BioAssist S.A. does not trade, share, communicate, transmit or distribute in any way the personal and medical data of users of the service, with the exception of the ones provided herein and as defined by the applicable law.
BioAssist S.A. takes natural, technical and procedural measures to secure the personal and medical data of the users of the service and to protect them from loss, misuse, unauthorized access, disclosure, distortion or destruction.
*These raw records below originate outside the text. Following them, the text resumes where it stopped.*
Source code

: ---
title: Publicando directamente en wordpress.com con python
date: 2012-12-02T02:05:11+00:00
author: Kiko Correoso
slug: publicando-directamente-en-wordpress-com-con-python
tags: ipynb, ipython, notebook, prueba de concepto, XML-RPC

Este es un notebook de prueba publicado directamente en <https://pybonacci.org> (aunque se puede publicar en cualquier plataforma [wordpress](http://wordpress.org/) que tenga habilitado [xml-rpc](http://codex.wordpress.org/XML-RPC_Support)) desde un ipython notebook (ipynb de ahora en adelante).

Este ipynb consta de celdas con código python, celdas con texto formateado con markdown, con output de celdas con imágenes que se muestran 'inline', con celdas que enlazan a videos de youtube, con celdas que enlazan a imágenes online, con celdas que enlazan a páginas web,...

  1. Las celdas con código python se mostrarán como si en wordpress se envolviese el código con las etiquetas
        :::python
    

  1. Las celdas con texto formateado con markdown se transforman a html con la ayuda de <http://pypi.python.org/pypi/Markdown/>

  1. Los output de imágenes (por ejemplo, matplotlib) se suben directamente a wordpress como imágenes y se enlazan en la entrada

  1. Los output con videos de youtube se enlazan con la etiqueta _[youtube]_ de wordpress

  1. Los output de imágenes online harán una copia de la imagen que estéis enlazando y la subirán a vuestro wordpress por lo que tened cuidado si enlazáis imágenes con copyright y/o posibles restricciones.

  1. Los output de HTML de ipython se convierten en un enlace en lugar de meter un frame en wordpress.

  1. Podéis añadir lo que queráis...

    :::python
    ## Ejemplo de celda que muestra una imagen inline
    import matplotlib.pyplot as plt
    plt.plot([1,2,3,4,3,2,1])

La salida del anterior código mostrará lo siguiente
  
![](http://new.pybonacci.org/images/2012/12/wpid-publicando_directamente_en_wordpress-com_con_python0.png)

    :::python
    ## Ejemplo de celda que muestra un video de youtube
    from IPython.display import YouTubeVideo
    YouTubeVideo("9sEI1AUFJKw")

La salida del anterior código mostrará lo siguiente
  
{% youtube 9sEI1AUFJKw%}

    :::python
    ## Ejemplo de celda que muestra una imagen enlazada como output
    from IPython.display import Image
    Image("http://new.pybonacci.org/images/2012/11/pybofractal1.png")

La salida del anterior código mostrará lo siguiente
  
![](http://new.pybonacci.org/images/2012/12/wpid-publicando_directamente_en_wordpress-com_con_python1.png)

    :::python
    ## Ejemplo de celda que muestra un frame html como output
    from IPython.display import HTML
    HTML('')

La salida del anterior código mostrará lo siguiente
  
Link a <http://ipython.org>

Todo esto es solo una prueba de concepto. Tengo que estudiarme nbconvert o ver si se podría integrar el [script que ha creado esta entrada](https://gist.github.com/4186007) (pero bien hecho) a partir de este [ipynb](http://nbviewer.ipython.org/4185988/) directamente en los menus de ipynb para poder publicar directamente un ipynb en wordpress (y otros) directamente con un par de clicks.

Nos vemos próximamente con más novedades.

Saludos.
However, no security system or data transmission system via the internet can be 100% secure and BioAssist S.A. cannot guarantee the absolute security of the data it maintains.
Each user is solely responsible for any action taking place through their account and must preserve their login information (username and password) and inform BioAssist S.A. in case that there is a suspicion of interception or violation of the data.
All users have the ability to update and delete their own personal data and the content they upload on their account on their own.
Users of the service may deactivate their account whenever they wish, upon request. In this case, their personal data cease being available unless they have been copied by other users (such as their attending doctor) according to the rights the users have granted to their doctors through their account. In addition, an archived copy of their data may be kept if required by law or for legitimate business purposes.
BioAssist S.A. maintains the users’ data as long as long as their account remains active and for as long as it is necessary for the provision of the service to the specific user. The company may maintain and use the data provided by a user through the service, if necessary for the company’s compliance with its legal obligations, arrangement of any dispute and implementation of its agreements.
The service's website may include links to other websites that are not controlled by BioAssist S.A. but by other entities (physical or legal entities) and to whom this policy is not applicable. Under no circumstances is BioAssist S.A. responsible for the terms of the protection of visitors' personal data whom these entities follow.
The website and the service are not intended for minors. BioAssist S.A. does not collect and store knowingly the personal data of minors. If a parent or guardian realizes that his child has given, through the website or the service, personal data without their consent, they must contact the company. BioAssist S.A. complies with the legislation on the protection of minors.
The collection and processing of the personal data of users of the service is subject to the terms of the present document and to the regulations of the national, European and international law and in particular to the provisions of the law 2472/1997 regarding the protection of individuals from the processing of personal data, as the case may be.